Joined on 2010‑05‑03

Since we already checked the database from issue #2417 and the problem that you describe here is also demonstrated by that older database, i.e. statistics must be updated to avoid 10x or more performance lose with this query, there is a good chance that the same applies to your newer database (which we have not downloaded).
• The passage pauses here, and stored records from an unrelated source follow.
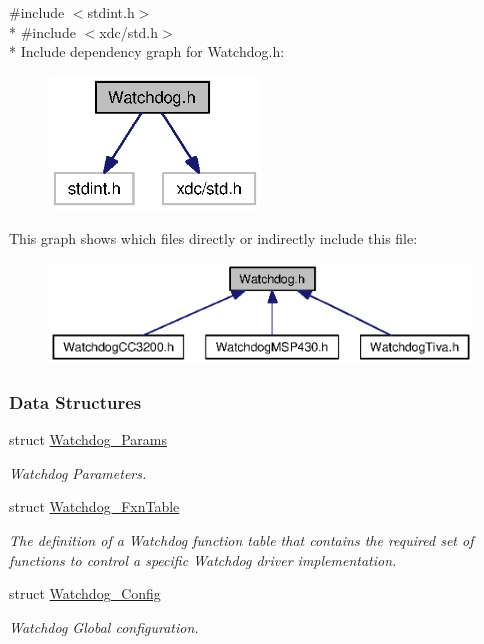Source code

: {\ttfamily \#include $<$stdint.\-h$>$}\\*
{\ttfamily \#include $<$xdc/std.\-h$>$}\\*
Include dependency graph for Watchdog.\-h\-:
\nopagebreak
\begin{figure}[H]
\begin{center}
\leavevmode
\includegraphics[width=159pt]{_watchdog_8h__incl}
\end{center}
\end{figure}
This graph shows which files directly or indirectly include this file\-:
\nopagebreak
\begin{figure}[H]
\begin{center}
\leavevmode
\includegraphics[width=350pt]{_watchdog_8h__dep__incl}
\end{center}
\end{figure}
\subsubsection*{Data Structures}
\begin{DoxyCompactItemize}
\item 
struct \hyperlink{struct_watchdog___params}{Watchdog\-\_\-\-Params}
\begin{DoxyCompactList}\small\item\em Watchdog Parameters. \end{DoxyCompactList}\item 
struct \hyperlink{struct_watchdog___fxn_table}{Watchdog\-\_\-\-Fxn\-Table}
\begin{DoxyCompactList}\small\item\em The definition of a Watchdog function table that contains the required set of functions to control a specific Watchdog driver implementation. \end{DoxyCompactList}\item 
struct \hyperlink{struct_watchdog___config}{Watchdog\-\_\-\-Config}
\begin{DoxyCompactList}\small\item\em Watchdog Global configuration. \end{DoxyCompactList}\end{DoxyCompactItemize}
Please try running statistics update on it and it may solve the issue. If not, then we can download the new database and run statistics update, so you won't have to upload another file.

ObjectDB Support

hgzwicker

Joined on 2014‑04‑09

results after adding the statistics:

query 1: "select o from ObjectNode o join o.linkedObjects l1 where o.classIdentifier = '(SI)' and o.type = 0 and o.state = 0 and (o.linkedObjects.classIdentifier = '(TC)' and o.linkedObjects.objectNameUpper = 'CAM-MILLING') and (l1.classIdentifier = '(SY)' and l1.objectNameUpper = 'TECHNOLOGY')"

2.7.6, 3 seconds

2.8.1, 16 seconds

query 2: "select distinct o from ObjectNode o join o.properties p1 join o.properties p2 join o.properties p10 join o.properties p20 join o.properties p21 where o.classIdentifier = '(OP)' and (o.linkedObjects.classIdentifier = '(TC)' and o.linkedObjects.objectNameUpper = 'CAM-MILLING' and o.linkedObjects.type = 1 and o.linkedObjects.state = 0) and (((p2.name = 'scheduledEndSlot' and p2.doubleValue <= 2603) or (p1.name = 'scheduledSlot' and p1.doubleValue <= 2603)) and (p10.name = 'scheduledState' and p10.doubleValue = 2) and (o.properties.name = 'feedbackState' and o.properties.doubleValue != 13) and (p21.name = 'globalFeedback' and p21.doubleValue = 0) and (p20.name = 'roughPlanning' and p20.doubleValue = 0))"

2.7.6, 2 seconds

2.8.1, 16 seconds

support

Joined on 2010‑05‑03

OK. We will download and check. What about the query from #1 above?

ObjectDB Support

hgzwicker

Joined on 2014‑04‑09

the #1 query is around half of the speed compared to 2.7.6

support

Joined on 2010‑05‑03

Here is an analysis of query 1 of post #6 above:

select o from ObjectNode o join o.linkedObjects l1
where o.classIdentifier = '(SI)' 
  and o.type = 0
  and o.state = 0
  and (o.linkedObjects.classIdentifier = '(TC)'
  and o.linkedObjects.objectNameUpper = 'CAM-MILLING')
  and (l1.classIdentifier = '(SY)'
  and l1.objectNameUpper = 'TECHNOLOGY')

The issue is again suboptimal selection of a query plan. Versions 2.7.6 and 2.8.1 have more or less the same collection of query plans to select from. Version 2.8.1 is expected to make a better choice in most cases, but apparently in this case the selection of 2.8.1 was not optimal.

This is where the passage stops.